We need not think. These animals have a nice coat, they dress us well. The new winter fashion proves us, skins are more and more fashionable.
What are you, the son of Cruella deVille? Who the hell needs to wear ANY kind of fur, let alone skunk fur? Skunks are mild-mannered sweet little mammals that only want to be left alone. I guess that’s too much for you to do, huh?
Jesus. Do you really want people to start skinning skunks again? What is wrong with you?

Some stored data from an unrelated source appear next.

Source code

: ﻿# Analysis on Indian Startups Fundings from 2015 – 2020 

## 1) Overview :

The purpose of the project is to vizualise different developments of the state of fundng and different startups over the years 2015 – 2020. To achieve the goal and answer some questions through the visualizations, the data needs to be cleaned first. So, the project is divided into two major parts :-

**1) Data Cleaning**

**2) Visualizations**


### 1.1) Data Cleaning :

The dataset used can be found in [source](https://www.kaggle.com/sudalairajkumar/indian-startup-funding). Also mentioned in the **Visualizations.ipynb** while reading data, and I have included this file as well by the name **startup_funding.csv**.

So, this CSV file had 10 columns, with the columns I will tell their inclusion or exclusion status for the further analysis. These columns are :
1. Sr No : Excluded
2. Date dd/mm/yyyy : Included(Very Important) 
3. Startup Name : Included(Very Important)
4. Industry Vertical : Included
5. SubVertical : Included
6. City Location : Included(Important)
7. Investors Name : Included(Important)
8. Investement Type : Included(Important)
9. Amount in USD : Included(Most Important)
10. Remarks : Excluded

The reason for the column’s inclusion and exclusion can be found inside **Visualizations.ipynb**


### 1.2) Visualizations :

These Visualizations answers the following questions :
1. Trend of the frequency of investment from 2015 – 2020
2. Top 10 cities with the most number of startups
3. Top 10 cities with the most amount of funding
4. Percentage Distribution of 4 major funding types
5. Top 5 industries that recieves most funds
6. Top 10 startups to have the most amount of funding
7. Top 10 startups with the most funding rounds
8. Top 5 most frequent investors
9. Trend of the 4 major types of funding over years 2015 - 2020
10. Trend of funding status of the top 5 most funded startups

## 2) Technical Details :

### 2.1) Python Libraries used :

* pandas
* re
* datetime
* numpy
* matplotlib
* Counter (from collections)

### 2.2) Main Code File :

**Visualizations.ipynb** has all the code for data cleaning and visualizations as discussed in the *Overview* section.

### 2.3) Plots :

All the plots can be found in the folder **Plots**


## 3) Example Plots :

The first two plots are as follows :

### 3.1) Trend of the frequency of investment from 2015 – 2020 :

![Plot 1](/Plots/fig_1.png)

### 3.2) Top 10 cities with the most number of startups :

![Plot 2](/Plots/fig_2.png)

YOU NEED A LESSON IN MANNERS.
GOD GAVE US DOMINION OVER THE BRUTE BEASTS. IF YOU SJW TYPES DIDN’T HATE JESUS SO MUCH YOU WOULD REALZE THIS.I WILL PARAY THAT HE HAS MERCY ON YOUR SOUL
God is utterly irrelevant to this discussion, and has been for at least several centuries since this thing called “secularism” was invented. There are some places where wearing fur is still the best and only reliable way of staying warm, but the majority of Europe and the Americas are not among them. Wearing furs is purely luxury, and it has no place in fashion the same way animal testing for cosmetic use has no place in cosmetics. As a civilisation, we have outgrown this. We need to start taking care of our animals instead of killing them for our whims. This isn’t always easy, or even possible (or veganism would be more widespread than it is), but with clothing, at least, we’re good at making things that both keep warm and breathe. Even on the natural side of things, we have a wide variety of sheep and camelid species that can be shorne with no loss of life, and produce warm, amazing wool.
On a side note, it’s incredibly hilarious that “SJW” now includes “anyone with a concern for the sanctity of life”.
You want to enjoy the beauty of furs? I can’t stop you, but at least stop making excuses for yourself, especially ones as flimsy as to involve Jesus. “I like wearing furs and I honestly don’t care enough about animals to stop wearing something that makes me happy.” Just say that and cop to it. I can understand it, even if I don’t share that stance.
Genesis 3:21. God made clothing from skins. First chapter in the Bible. God was the first furrier. He didn’t see a problem with wearing fur and did it him/her self. I don’t see a problem with wearing fur. And as the Old Testament of the Bible is the basis for other religions all well (Judaism and parts of the Koran reference the Old Testament also), other religions don’t have a problem with the wearing of fur.
Hi Simon,
I absolutely loved your article on skunk. It was totally fun to read and thorough. I’m Thom Olson. I work at Harper College in Chicago and am currently working on a book on fur design. May i reprint your article as a sidebar in the book’s section about fur types? You will absolutely get full credit for it. I could not have told the story about skunk better.
Sincerely,
Thom Olson
Thank you, Thom, for the praise! I am so glad you apparently enjoyed it as much as I enjoyed researching it and writing it. Please feel free to use it however you wish. Simon
I remember reading an old book about the Powhatan Indians that listed civet cats as animals that lived in their territory. I was very puzzled by this until I learned that was what many furriers used to call spotted skunks
I like this coat well and some fur accessories I of this animal, a fur will follow. I look forward to it. I like the 30 years he, furs were worn in honor.
I’m glad that’s one less animal being kept in a cage its entire life to be killed solely for its fur…
If this fur starts to regain popularity, maybe we’ll see PETA creating a video of a skunk being skinned alive.
That should be interesting…. I hope it’s their CEO doing the skinning.